* **Task goal**
Look below for the line holding "# Coding Problems" and the line holding "## HackerRank". Transcribe exactly those lines and all lines between them, nothing more.

* **Data to use**
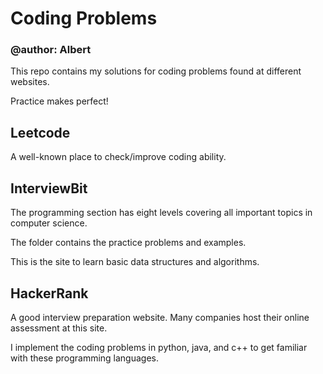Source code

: # Coding Problems
### @author: Albert

This repo contains my solutions for coding problems found at different websites.

Practice makes perfect!

## Leetcode
A well-known place to check/improve coding ability.

## InterviewBit
The programming section has eight levels covering all important topics in computer science.

The folder contains the practice problems and examples.

This is the site to learn basic data structures and algorithms.

## HackerRank
A good interview preparation website. Many companies host their online assessment at this site.

I implement the coding problems in python, java, and c++ to get familiar with these programming languages.
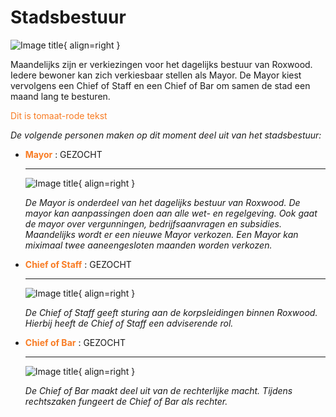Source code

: # Stadsbestuur

![Image title](https://i.imgur.com/6WT4OHc.png){ align=right }

Maandelijks zijn er verkiezingen voor het dagelijks bestuur van Roxwood.
Iedere bewoner kan zich verkiesbaar stellen als Mayor. 
De Mayor kiest vervolgens een Chief of Staff en een Chief of Bar om samen de stad een maand lang te besturen. 

<span style="color: #f87c24;">Dit is tomaat-rode tekst</span> 





_De volgende personen maken op dit moment deel uit van het stadsbestuur:_

<div class="grid cards" markdown>

-   <span style="color: #f87c24;">__Mayor__</span> : GEZOCHT

    ---

    ![Image title](https://i.imgur.com/HLGhbiM.png){ align=right }

    _De Mayor is onderdeel van het dagelijks bestuur van Roxwood. De mayor kan aanpassingen doen aan alle wet- en regelgeving. Ook gaat de mayor over vergunningen, bedrijfsaanvragen en subsidies. Maandelijks wordt er een nieuwe Mayor verkozen. Een Mayor kan miximaal twee aaneengesloten maanden worden verkozen._ 

</div>


<div class="grid cards" markdown>

-   <span style="color: #f87c24;">__Chief of Staff__</span> : GEZOCHT

    ---

    ![Image title](https://i.imgur.com/HLGhbiM.png){ align=right }

    _De Chief of Staff geeft sturing aan de korpsleidingen binnen Roxwood. Hierbij heeft de Chief of Staff een adviserende rol._

-   <span style="color: #f87c24;">__Chief of Bar__</span> : GEZOCHT

    ---

    ![Image title](https://i.imgur.com/HLGhbiM.png){ align=right }

    _De Chief of Bar maakt deel uit van de rechterlijke macht. Tijdens rechtszaken fungeert de Chief of Bar als rechter._

</div>
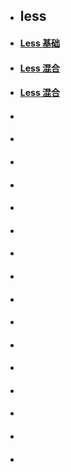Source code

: 
- ## less


          
      
   
  
- ####  [Less 基础](Less/less01.md)
- ####  [Less 混合](Less/less02.md)
- ####  [Less 混合](Less/less03.md)
- #### 
- #### 
- #### 
- #### 
- #### 
- #### 
- #### 
- #### 
- #### 
- #### 
- #### 
- #### 
- #### 
- #### 
- #### 
- #### 


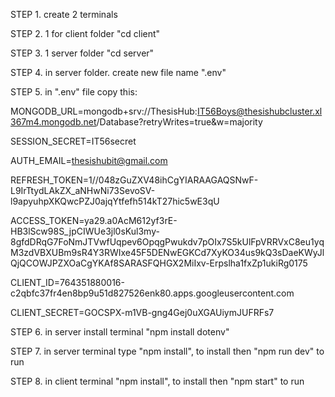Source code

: STEP 1. create 2 terminals

STEP 2. 1 for client folder "cd client"

STEP 3. 1 server folder "cd server"

STEP 4. in server folder. create new file name ".env"

STEP 5. in ".env" file
copy this:

MONGODB_URL=mongodb+srv://ThesisHub:IT56Boys@thesishubcluster.xl367m4.mongodb.net/Database?retryWrites=true&w=majority

SESSION_SECRET=IT56secret

AUTH_EMAIL=thesishubit@gmail.com

REFRESH_TOKEN=1//048zGuZXV48ihCgYIARAAGAQSNwF-L9IrTtydLAkZX_aNHwNi73SevoSV-l9apyuhpXKQwcPZJ0ajqYtfefh514kT27hic5wE3qU

ACCESS_TOKEN=ya29.a0AcM612yf3rE-HB3lScw98S_jpCIWUe3jl0sKul3my-8gfdDRqG7FoNmJTVwfUqpev6OpqgPwukdv7pOIx7S5kUlFpVRRVxC8eu1yqM3zdVBXUBm9sR4Y3RWIxe45F5DENwEGKCd7XyKO34us9kQ3sDaeKWyJlQjQCOWJPZXOaCgYKAf8SARASFQHGX2MiIxv-Erpslha1fxZp1ukiRg0175

CLIENT_ID=764351880016-c2qbfc37fr4en8bp9u51d827526enk80.apps.googleusercontent.com

CLIENT_SECRET=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

STEP 6. in server install terminal "npm install dotenv"

STEP 7. in server terminal type "npm install", to install
 then "npm run dev" to run

STEP 8. in client terminal "npm install", to install
then "npm start" to run
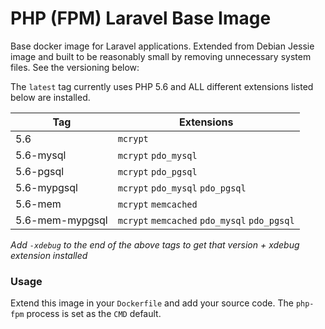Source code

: # PHP (FPM) Laravel Base Image

Base docker image for Laravel applications. Extended from Debian Jessie image and built to be
reasonably small by removing unnecessary system files. See the versioning below:

The `latest` tag currently uses PHP 5.6 and ALL different extensions listed below are installed.

Tag | Extensions
--- | ----------
5.6 | `mcrypt`
5.6-mysql | `mcrypt` `pdo_mysql`
5.6-pgsql | `mcrypt` `pdo_pgsql`
5.6-mypgsql | `mcrypt` `pdo_mysql` `pdo_pgsql`
5.6-mem | `mcrypt` `memcached`
5.6-mem-mypgsql | `mcrypt` `memcached` `pdo_mysql` `pdo_pgsql`

*Add `-xdebug` to the end of the above tags to get that version + xdebug extension installed*

### Usage

Extend this image in your `Dockerfile` and add your source code. The `php-fpm` process is set as the `CMD` default.
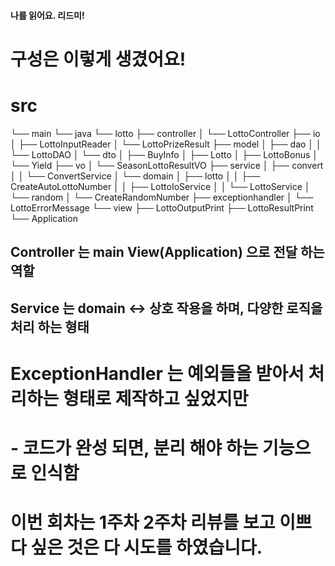 #### 나를 읽어요. 리드미!
# 구성은 이렇게 생겼어요! 
# src
└── main
└── java
└── lotto
├── controller
│   └── LottoController
├── io
│   ├── LottoInputReader
│   └── LottoPrizeResult
├── model
│   ├── dao
│   │   └── LottoDAO
│   └── dto
│       ├── BuyInfo
│       ├── Lotto
│       ├── LottoBonus
│       └── Yield
├── vo
│   └── SeasonLottoResultVO
├── service
│   ├── convert
│   │   └── ConvertService
│   └── domain
│       ├── lotto
│       │   ├── CreateAutoLottoNumber
│       │   ├── LottoIoService
│       │   └── LottoService
│       └── random
│           └── CreateRandomNumber
├── exceptionhandler
│   └── LottoErrorMessage
└── view
├── LottoOutputPrint
├── LottoResultPrint
└── Application
####
## Controller 는 main View(Application) 으로 전달 하는 역할
## Service 는 domain <-> 상호 작용을 하며, 다양한 로직을 처리 하는 형태
# ExceptionHandler 는 예외들을 받아서 처리하는 형태로 제작하고 싶었지만
# - 코드가 완성 되면, 분리 해야 하는 기능으로 인식함
####
# 이번 회차는 1주차 2주차 리뷰를 보고 이쁘다 싶은 것은 다 시도를 하였습니다.
####
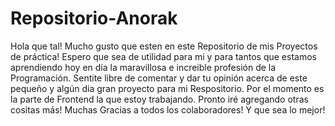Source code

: # Repositorio-Anorak
Hola que tal! Mucho gusto que esten en este Repositorio de mis Proyectos de práctica! 
Espero que sea de utilidad para mi y para tantos que estamos aprendiendo hoy en día la maravillosa e increible profesión de la Programación.
Sentite libre de comentar y dar tu opinión acerca de este pequeño y algún dia gran proyecto para mi Respositorio. 
Por el momento es la parte de Frontend la que estoy trabajando. Pronto iré agregando otras cositas más! 
Muchas Gracias a todos los colaboradores! Y que sea lo mejor! 
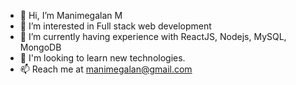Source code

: - 👋 Hi, I’m Manimegalan M
- 👀 I’m interested in Full stack web development
- 🌱 I’m currently having experience with ReactJS, Nodejs, MySQL, MongoDB
- 💞️ I'm looking to learn new technologies.
- 📫 Reach me at manimegalan@gmail.com

<!--- https://manimegalan.netlify.app/ --->
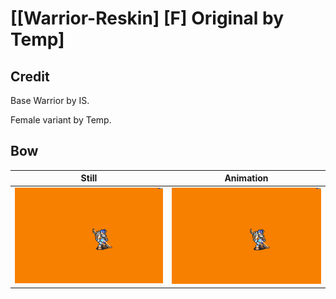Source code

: # [\[Warrior-Reskin\] \[F\] Original by Temp]

## Credit

Base Warrior by IS.

Female variant by Temp.
	
## Bow

| Still | Animation |
| :---: | :-------: |
| ![Bow still](./Bow_000.png) | ![Bow animation](./Bow.gif) |

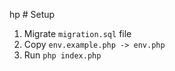 hp # Setup

1. Migrate `migration.sql` file
2. Copy `env.example.php -> env.php`
3. Run `php index.php`
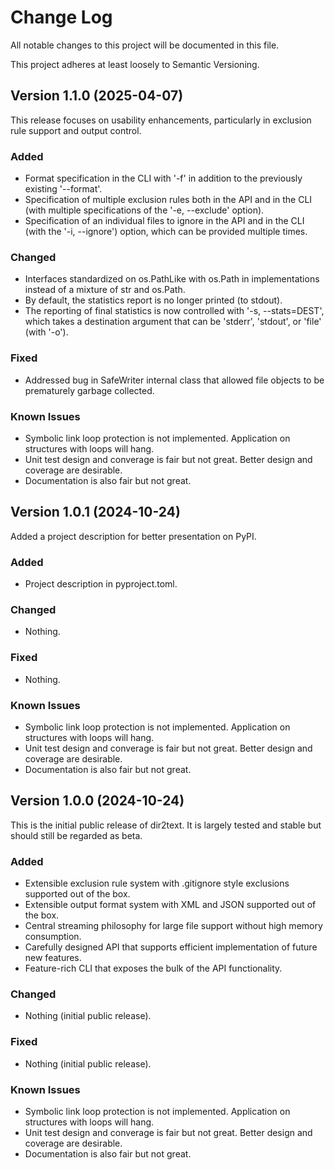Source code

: # Change Log

All notable changes to this project will be documented in this file.

This project adheres at least loosely to Semantic Versioning.

## Version 1.1.0 (2025-04-07)
This release focuses on usability enhancements, particularly in exclusion rule support and output control.

### Added
- Format specification in the CLI with '-f' in addition to the previously existing '--format'.
- Specification of multiple exclusion rules both in the API and in the CLI (with multiple specifications of the '-e, --exclude' option).
- Specification of an individual files to ignore in the API and in the CLI (with the '-i, --ignore') option, which can be provided multiple times.

### Changed
- Interfaces standardized on os.PathLike with os.Path in implementations instead of a mixture of str and os.Path.
- By default, the statistics report is no longer printed (to stdout).
- The reporting of final statistics is now controlled with '-s, --stats=DEST', which takes a destination argument that can be 'stderr', 'stdout', or 'file' (with '-o').

### Fixed
- Addressed bug in SafeWriter internal class that allowed file objects to be prematurely garbage collected.

### Known Issues
- Symbolic link loop protection is not implemented. Application on structures with loops will hang.
- Unit test design and converage is fair but not great. Better design and coverage are desirable.
- Documentation is also fair but not great.

## Version 1.0.1 (2024-10-24)
Added a project description for better presentation on PyPI.

### Added
- Project description in pyproject.toml.

### Changed
- Nothing.

### Fixed
- Nothing.

### Known Issues
- Symbolic link loop protection is not implemented. Application on structures with loops will hang.
- Unit test design and converage is fair but not great. Better design and coverage are desirable.
- Documentation is also fair but not great.

## Version 1.0.0 (2024-10-24)
This is the initial public release of dir2text. It is largely tested and stable but should still be regarded as beta.

### Added
- Extensible exclusion rule system with .gitignore style exclusions supported out of the box.
- Extensible output format system with XML and JSON supported out of the box.
- Central streaming philosophy for large file support without high memory consumption.
- Carefully designed API that supports efficient implementation of future new features.
- Feature-rich CLI that exposes the bulk of the API functionality.

### Changed
- Nothing (initial public release).

### Fixed
- Nothing (initial public release).

### Known Issues
- Symbolic link loop protection is not implemented. Application on structures with loops will hang.
- Unit test design and converage is fair but not great. Better design and coverage are desirable.
- Documentation is also fair but not great.

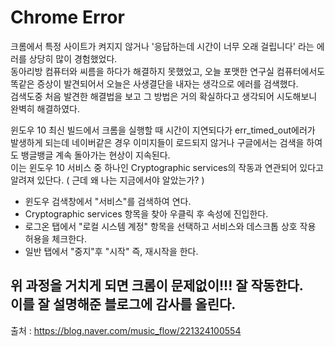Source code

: # Chrome Error

크롬에서 특정 사이트가 켜지지 않거나 '응답하는데 시간이 너무 오래 걸립니다' 라는 에러를 상당히 많이 경험했었다.<br>
동아리방 컴퓨터와 씨름을 하다가 해결하지 못했었고, 오늘 포맷한 연구실 컴퓨터에서도 똑같은 증상이 발견되어서 오늘은 사생결단을 내자는 생각으로 에러를 검색했다.<br>
검색도중 처음 발견한 해결법을 보고 그 방법은 거의 확실하다고 생각되어 시도해보니 완벽히 해결하였다.<br>

윈도우 10 최신 빌드에서 크롬을 실행할 때 시간이 지연되다가 err_timed_out에러가 발생하게 되는데 네이버같은 경우 이미지들이 로드되지 않거나 구글에서는 검색을 하여도 뱅글뱅글 계속 돌아가는 현상이 지속된다.<br>
이는 윈도우 10 서비스 중 하나인 Cryptographic services의 작동과 연관되어 있다고 알려져 있단다. ( 근데 왜 나는 지금에서야 알았는가? )<br>

* 윈도우 검색창에서 "서비스"를 검색하여 연다.
* Cryptographic services 항목을 찾아 우클릭 후 속성에 진입한다.
* 로그온 탭에서 "로컬 시스템 계정" 항목을 선택하고 서비스와 데스크톱 상호 작용 허용을 체크한다.
* 일반 탭에서 "중지"후 "시작" 즉, 재시작을 한다.

위 과정을 거치게 되면 크롬이 문제없이!!! 잘 작동한다.<br>
이를 잘 설명해준 블로그에 감사를 올린다.<br>
-----------
출처 : https://blog.naver.com/music_flow/221324100554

* **Reply**
: # Coding Problems
### @author: Albert

This repo contains my solutions for coding problems found at different websites.

Practice makes perfect!

## Leetcode
A well-known place to check/improve coding ability.

## InterviewBit
The programming section has eight levels covering all important topics in computer science.

The folder contains the practice problems and examples.

This is the site to learn basic data structures and algorithms.

## HackerRank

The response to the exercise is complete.